### Task directions
Where a line of the data holds the word "Responsabilidades", copy that line.

Saved data entries
[Start of section]
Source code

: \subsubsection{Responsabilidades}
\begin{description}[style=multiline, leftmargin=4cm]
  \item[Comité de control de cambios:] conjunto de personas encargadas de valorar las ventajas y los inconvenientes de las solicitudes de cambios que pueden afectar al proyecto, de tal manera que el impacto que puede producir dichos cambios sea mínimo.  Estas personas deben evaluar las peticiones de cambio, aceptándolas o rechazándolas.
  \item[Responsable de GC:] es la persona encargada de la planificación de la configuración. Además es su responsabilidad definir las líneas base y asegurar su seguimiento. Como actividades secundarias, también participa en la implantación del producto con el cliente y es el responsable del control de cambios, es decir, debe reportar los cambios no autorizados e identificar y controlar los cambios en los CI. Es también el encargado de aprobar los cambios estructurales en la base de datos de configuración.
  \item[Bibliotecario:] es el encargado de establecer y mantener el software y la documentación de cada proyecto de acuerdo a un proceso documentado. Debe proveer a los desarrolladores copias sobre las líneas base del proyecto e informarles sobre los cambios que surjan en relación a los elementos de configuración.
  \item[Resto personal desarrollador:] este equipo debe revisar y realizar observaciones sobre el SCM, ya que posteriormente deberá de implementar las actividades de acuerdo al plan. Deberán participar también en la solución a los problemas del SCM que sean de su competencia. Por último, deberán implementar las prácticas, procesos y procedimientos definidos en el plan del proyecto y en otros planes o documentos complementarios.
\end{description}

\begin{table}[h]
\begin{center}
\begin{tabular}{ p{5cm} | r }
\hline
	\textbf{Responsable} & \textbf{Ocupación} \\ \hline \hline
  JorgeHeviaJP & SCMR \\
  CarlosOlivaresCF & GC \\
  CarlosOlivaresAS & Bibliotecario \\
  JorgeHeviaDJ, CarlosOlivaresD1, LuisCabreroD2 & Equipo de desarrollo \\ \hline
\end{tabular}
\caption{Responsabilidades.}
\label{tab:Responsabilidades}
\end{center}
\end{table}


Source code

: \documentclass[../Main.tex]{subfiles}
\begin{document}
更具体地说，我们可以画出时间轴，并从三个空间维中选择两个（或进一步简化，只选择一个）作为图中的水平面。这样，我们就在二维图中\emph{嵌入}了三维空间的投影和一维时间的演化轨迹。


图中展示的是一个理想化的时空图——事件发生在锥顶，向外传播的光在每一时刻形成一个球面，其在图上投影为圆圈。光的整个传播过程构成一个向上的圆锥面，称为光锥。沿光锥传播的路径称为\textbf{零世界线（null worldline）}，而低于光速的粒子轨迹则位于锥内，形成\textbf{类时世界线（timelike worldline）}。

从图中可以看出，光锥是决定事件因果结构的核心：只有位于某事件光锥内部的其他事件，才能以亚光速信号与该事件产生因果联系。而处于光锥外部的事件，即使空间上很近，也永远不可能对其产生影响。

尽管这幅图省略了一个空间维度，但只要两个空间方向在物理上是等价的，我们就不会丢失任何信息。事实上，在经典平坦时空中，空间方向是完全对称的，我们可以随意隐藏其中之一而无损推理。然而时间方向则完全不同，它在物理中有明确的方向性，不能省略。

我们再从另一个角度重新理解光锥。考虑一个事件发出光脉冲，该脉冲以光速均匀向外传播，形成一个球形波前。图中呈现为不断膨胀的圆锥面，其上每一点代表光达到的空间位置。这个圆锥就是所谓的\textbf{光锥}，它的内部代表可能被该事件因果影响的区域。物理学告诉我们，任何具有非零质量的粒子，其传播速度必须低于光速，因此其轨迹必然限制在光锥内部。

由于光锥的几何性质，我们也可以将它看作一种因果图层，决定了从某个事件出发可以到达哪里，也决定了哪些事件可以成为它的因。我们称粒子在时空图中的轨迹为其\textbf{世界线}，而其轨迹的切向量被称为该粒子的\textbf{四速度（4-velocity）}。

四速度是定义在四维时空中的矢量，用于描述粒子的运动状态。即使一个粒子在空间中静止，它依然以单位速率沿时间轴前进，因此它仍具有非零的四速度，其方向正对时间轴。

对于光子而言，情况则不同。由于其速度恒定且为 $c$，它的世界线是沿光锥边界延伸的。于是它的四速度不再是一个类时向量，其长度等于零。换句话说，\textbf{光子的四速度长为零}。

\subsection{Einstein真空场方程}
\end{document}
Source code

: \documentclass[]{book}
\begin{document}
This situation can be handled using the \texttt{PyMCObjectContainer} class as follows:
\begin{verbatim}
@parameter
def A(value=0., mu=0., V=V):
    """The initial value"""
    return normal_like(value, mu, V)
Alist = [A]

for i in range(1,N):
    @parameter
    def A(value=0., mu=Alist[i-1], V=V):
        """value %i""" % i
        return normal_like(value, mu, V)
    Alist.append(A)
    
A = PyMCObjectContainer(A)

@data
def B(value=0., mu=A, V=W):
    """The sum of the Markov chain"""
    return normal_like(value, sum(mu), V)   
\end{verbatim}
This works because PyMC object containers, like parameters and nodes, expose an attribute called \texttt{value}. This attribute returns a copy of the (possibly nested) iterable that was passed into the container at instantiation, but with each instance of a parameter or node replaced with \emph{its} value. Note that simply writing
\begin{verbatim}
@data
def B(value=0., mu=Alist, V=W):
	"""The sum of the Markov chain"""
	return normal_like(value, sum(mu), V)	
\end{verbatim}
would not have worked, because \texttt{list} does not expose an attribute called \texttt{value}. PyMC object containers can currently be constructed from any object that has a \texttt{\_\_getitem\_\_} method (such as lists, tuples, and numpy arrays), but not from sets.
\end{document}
[End of section]
### Task response
: \subsubsection{Responsabilidades}
\caption{Responsabilidades.}
\label{tab:Responsabilidades}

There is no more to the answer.